Exercise → The response must contain every line below in which "dobrze" appears.
=== Extracted information ===
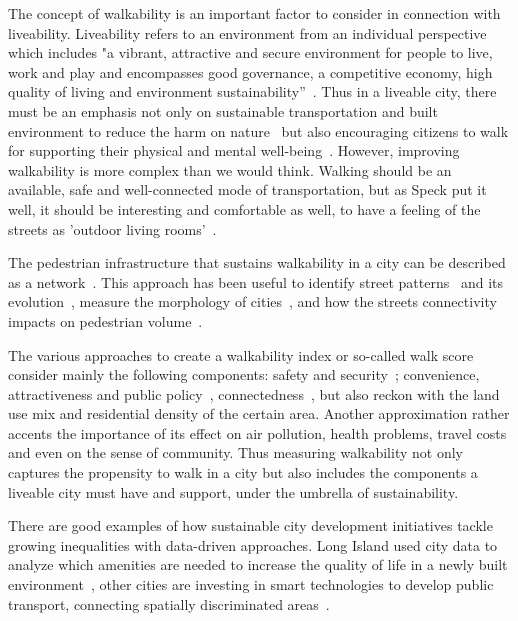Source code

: The concept of walkability is an important factor to consider in connection with liveability. Liveability refers to an environment from an individual perspective~\cite{Heylen2006Liveability} which includes "a vibrant, attractive and secure environment for people to live, work and play and encompasses good governance, a competitive economy, high quality of living and environment sustainability”~\cite{Shamsuddin2012Walkable}. Thus in a liveable city, there must be an emphasis not only on sustainable transportation and built environment to reduce the harm on nature~\cite{Campbell1996Green,Jabareen2013Planning} but also encouraging citizens to walk for supporting their physical and mental well-being~\cite{Frank2006Many}. However, improving walkability is more complex than we would think. Walking should be an available, safe and well-connected mode of transportation, but as Speck put it well, it should be interesting and comfortable as well, to have a feeling of the streets as ’outdoor living rooms’~\cite{Speck2012Walkability}.

The pedestrian infrastructure that sustains walkability in a city can be described as a network~\cite{porta2006primal}. This approach has been useful to identify street patterns~\cite{barthelemy2008patterns,louf2014typology} and its evolution~\cite{strano2012evolution,Barthelemy2013Evolution}, measure the morphology of cities~\cite{Boeing2019Morphology}, and how the streets connectivity impacts on pedestrian volume~\cite{Hajrasouliha2015Impact}.

The various approaches to create a walkability index or so-called walk score consider mainly the following components: safety and security~\cite{Quercia2015Digital,Silva2018Investigating}; convenience, attractiveness and public policy~\cite{Krambeck2006Global,Speck2012Walkability}, connectedness~\cite{Southworth2005Designing}, but also reckon with the land use mix and residential density of the certain area\cite{Carr2010Walk}. Another approximation rather accents the importance of its effect on air pollution, health problems, travel costs and even on the sense of community\cite{Stephen2014Sustainable}. Thus measuring walkability not only captures the propensity to walk in a city but also includes the components a liveable city must have and support, under the umbrella of sustainability.

There are good examples of how sustainable city development initiatives tackle growing inequalities with data-driven approaches. Long Island used city data to analyze which amenities are needed to increase the quality of life in a newly built environment~\cite{Childs2018Planning}, other cities are investing in smart technologies to develop public transport, connecting spatially discriminated areas~\cite{Kaushik2017Planning,Fitzgerald2016Data}.

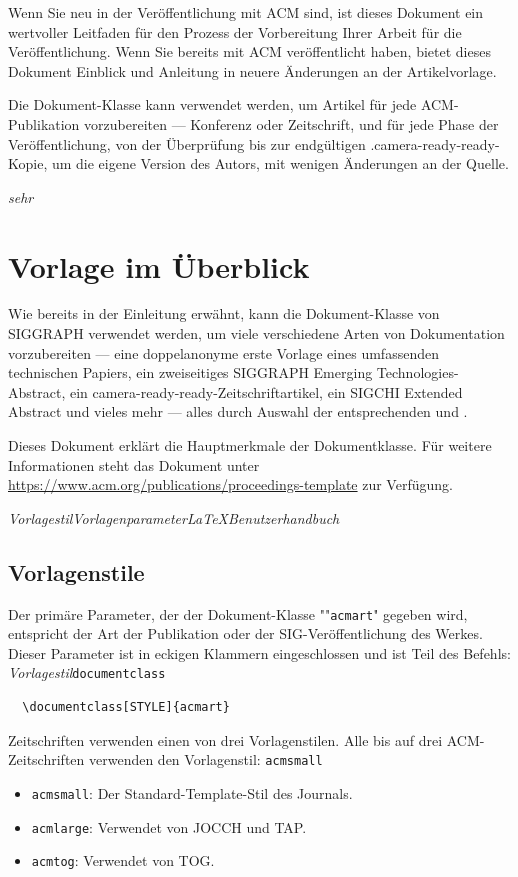 \documentclass[manuscript,screen,review]{acmart}
\begin{document}
Wenn Sie neu in der Veröffentlichung mit ACM sind, ist dieses Dokument ein wertvoller Leitfaden für den Prozess der Vorbereitung Ihrer Arbeit für die Veröffentlichung. Wenn Sie bereits mit ACM veröffentlicht haben, bietet dieses Dokument Einblick und Anleitung in neuere Änderungen an der Artikelvorlage.

Die Dokument-Klasse kann verwendet werden, um Artikel für jede ACM-Publikation vorzubereiten — Konferenz oder Zeitschrift, und für jede Phase der Veröffentlichung, von der Überprüfung bis zur endgültigen   .camera-ready-ready-Kopie, um die eigene Version des Autors, mit wenigen Änderungen an der Quelle.

{\itshape sehr}\section{Vorlage im Überblick}
Wie bereits in der Einleitung erwähnt, kann die Dokument-Klasse von SIGGRAPH verwendet werden, um viele verschiedene Arten von Dokumentation vorzubereiten — eine doppelanonyme erste Vorlage eines umfassenden technischen Papiers, ein zweiseitiges SIGGRAPH Emerging Technologies-Abstract, ein camera-ready-ready-Zeitschriftartikel, ein SIGCHI Extended Abstract und vieles mehr — alles durch Auswahl der entsprechenden und .

Dieses Dokument erklärt die Hauptmerkmale der Dokumentklasse. Für weitere Informationen steht das Dokument unter \url{https://www.acm.org/publications/proceedings-template} zur Verfügung.

{\itshape Vorlagestil}{\itshape Vorlagenparameter}{\itshape \LaTeX Benutzerhandbuch}\subsection{Vorlagenstile}

Der primäre Parameter, der der Dokument-Klasse ""\verb|acmart|" gegeben wird, entspricht der Art der Publikation oder der SIG-Veröffentlichung des Werkes. Dieser Parameter ist in eckigen Klammern eingeschlossen und ist Teil des Befehls:
{\itshape Vorlagestil}{\verb|documentclass|}\begin{verbatim}
  \documentclass[STYLE]{acmart}
\end{verbatim}

Zeitschriften verwenden einen von drei Vorlagenstilen. Alle bis auf drei ACM-Zeitschriften verwenden den Vorlagenstil:
{\verb|acmsmall|}\begin{itemize}
\item {\texttt{acmsmall}}: Der Standard-Template-Stil des Journals.
\item {\texttt{acmlarge}}: Verwendet von JOCCH und TAP.
\item {\texttt{acmtog}}: Verwendet von TOG.
\end{itemize}
\end{document}
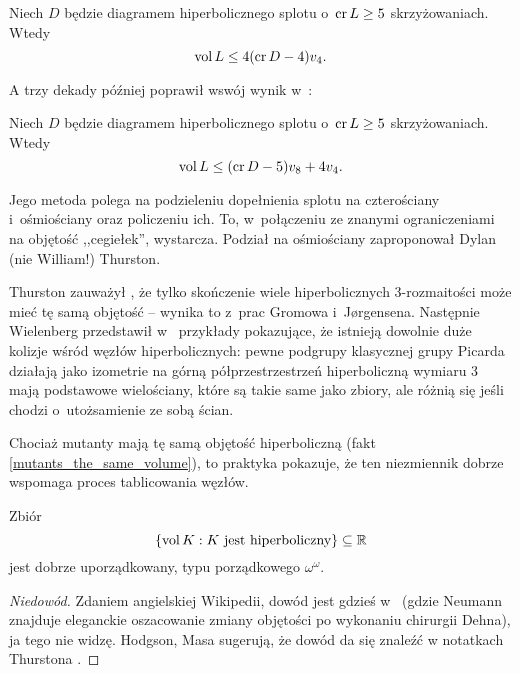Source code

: \begin{proposition}
    Niech $D$ będzie diagramem hiperbolicznego splotu o~$\operatorname{cr} L \ge 5$ skrzyżowaniach.
    Wtedy
    \begin{equation}
        \operatorname{vol} L \le 4 (\operatorname{cr} D - 4) v_4.
    \end{equation}
\end{proposition}

A trzy dekady później poprawił wswój wynik w~\cite{adams13}:

\begin{proposition}
    Niech $D$ będzie diagramem hiperbolicznego splotu o~$\operatorname{cr} L \ge 5$ skrzyżowaniach.
    Wtedy
    \begin{equation}
        \operatorname{vol} L \le (\operatorname{cr} D - 5) v_8 + 4v_4.
    \end{equation}
\end{proposition}

Jego metoda polega na podzieleniu dopełnienia splotu na czterościany i~ośmiościany oraz policzeniu ich.
To, w~połączeniu ze znanymi ograniczeniami na objętość ,,cegiełek'', wystarcza.
Podział na ośmiościany zaproponował Dylan (nie William!) Thurston.

Thurston zauważył \cite[s. 365]{thurston82}, że tylko skończenie wiele hiperbolicznych 3-rozmaitości może mieć tę samą objętość -- wynika to z~prac Gromowa i~Jørgensena.
Następnie Wielenberg przedstawił w~\cite{wielenberg81} przykłady pokazujące, że istnieją dowolnie duże kolizje wśród węzłów hiperbolicznych: pewne podgrupy klasycznej grupy Picarda działają jako izometrie na górną półprzestrzestrzeń hiperboliczną wymiaru 3 mają podstawowe wielościany, które są takie same jako zbiory, ale różnią się jeśli chodzi o~utożsamienie ze sobą ścian.

Chociaż mutanty mają tę samą objętość hiperboliczną (fakt \ref{mutants_the_same_volume}), to praktyka pokazuje, że ten niezmiennik dobrze wspomaga proces tablicowania węzłów.

\begin{proposition}
    Zbiór
    \[
        \{\operatorname{vol} K: K \textrm{ jest hiperboliczny}\} \subseteq \mathbb R
    \]
    jest dobrze uporządkowany, typu porządkowego $\omega^\omega$.
\end{proposition}

\begin{proof}[Niedowód]
    Zdaniem angielskiej Wikipedii, dowód jest gdzieś w~\cite{neumann85} (gdzie Neumann znajduje eleganckie oszacowanie zmiany objętości po wykonaniu chirurgii Dehna), ja tego nie widzę.
    Hodgson, Masa \cite{hodgson13} sugerują, że dowód da się znaleźć w notatkach Thurstona \cite{thurston02}.
\end{proof}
===
Task response →
Chociaż mutanty mają tę samą objętość hiperboliczną (fakt \ref{mutants_the_same_volume}), to praktyka pokazuje, że ten niezmiennik dobrze wspomaga proces tablicowania węzłów.
    jest dobrze uporządkowany, typu porządkowego $\omega^\omega$.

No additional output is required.